Ces quelques jours soustraits au front me convenaient plutôt. Nous partions de bonne heure le matin et arrivions à la propriété pour le déjeuner. Il s’agissait d’un manoir restauré, d’un goût discutable, mais en tout point confortable. Je déjeunais à la cuisine d’un menu sans doute moins relevé que celui des maîtres mais plus que convenable comparé au régime ordinaire de notre régiment. Et puis, à la cuisine, il y avait Marie. Elle était jeune, elle était fraîche et pour tout dire un peu dévergondée.

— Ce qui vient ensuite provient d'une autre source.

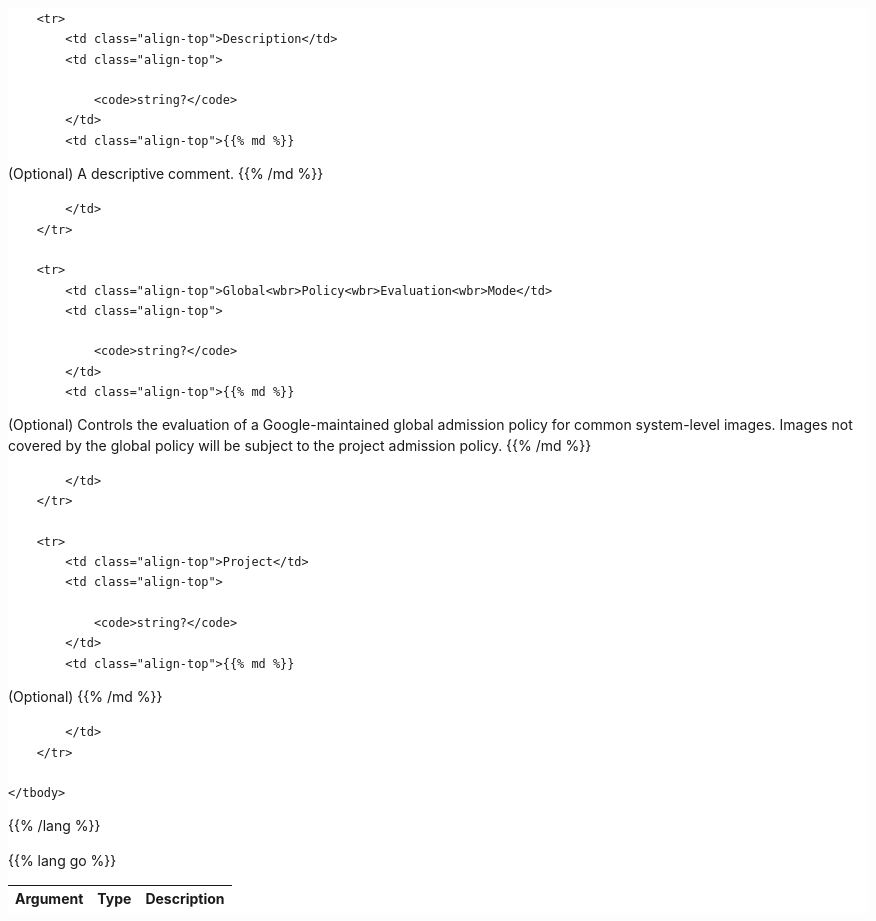         <tr>
            <td class="align-top">Description</td>
            <td class="align-top">
                
                <code>string?</code>
            </td>
            <td class="align-top">{{% md %}} 
 (Optional)
A descriptive comment.
 {{% /md %}}

            
            </td>
        </tr>
    
        <tr>
            <td class="align-top">Global<wbr>Policy<wbr>Evaluation<wbr>Mode</td>
            <td class="align-top">
                
                <code>string?</code>
            </td>
            <td class="align-top">{{% md %}} 
 (Optional)
Controls the evaluation of a Google-maintained global admission policy for common system-level images. Images not
covered by the global policy will be subject to the project admission policy.
 {{% /md %}}

            
            </td>
        </tr>
    
        <tr>
            <td class="align-top">Project</td>
            <td class="align-top">
                
                <code>string?</code>
            </td>
            <td class="align-top">{{% md %}} 
 (Optional)
 {{% /md %}}

            
            </td>
        </tr>
    
    </tbody>
</table>


{{% /lang %}}


{{% lang go %}}


<table class="ml-6">
    <thead>
        <tr>
            <th>Argument</th>
            <th>Type</th>
            <th>Description</th>
        </tr>
    </thead>
    <tbody>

Pendant que mon lieutenant comptait fleurette à la jeune fille enamourée il arrivait souvent, à Marie et à moi, de goûter à des fruits un peu plus acides. Tout était allé très vite. Nous en avions envie tous les deux. Nous nous le fîmes savoir sans trop de précautions. Cette franchise, cette spontanéité, ajoutées à l’urgence de la guerre, s’avérèrent parfaites pour notre accord charnel. Notre aventure fut connue très vite dans toute la maison et on s’en amusa. Tant que cela restait à la cuisine on s’en accommodait. Je crois même que le lieutenant et la jeune fille pimentaient un peu leur discours amoureux des frasques supposées du soldat et de la cuisinière. Nous en parlâmes une fois sur la route du retour. Nous n’en étions pas tout à fait aux réelles confidences mais le lieutenant se laissa aller à parler d’une promesse qui devait bientôt se concrétiser. Et de fil en aiguille, lorsque nous arrivâmes à notre cantonnement, je savais le jour et pratiquement l’heure à laquelle devait succomber la jeune fille, vierge naturellement. Or, le jour où l’acte devait être accompli, le lieutenant désespéré vint me voir. Le colonel avait absolument besoin de lui. L’élaboration d’un plan d’urgence dont la victoire dépendait. Il était trop tard pour prévenir la belle qui serait certainement très déçue. Et le lieutenant me supplia d’aller annoncer moi-même la mauvaise nouvelle.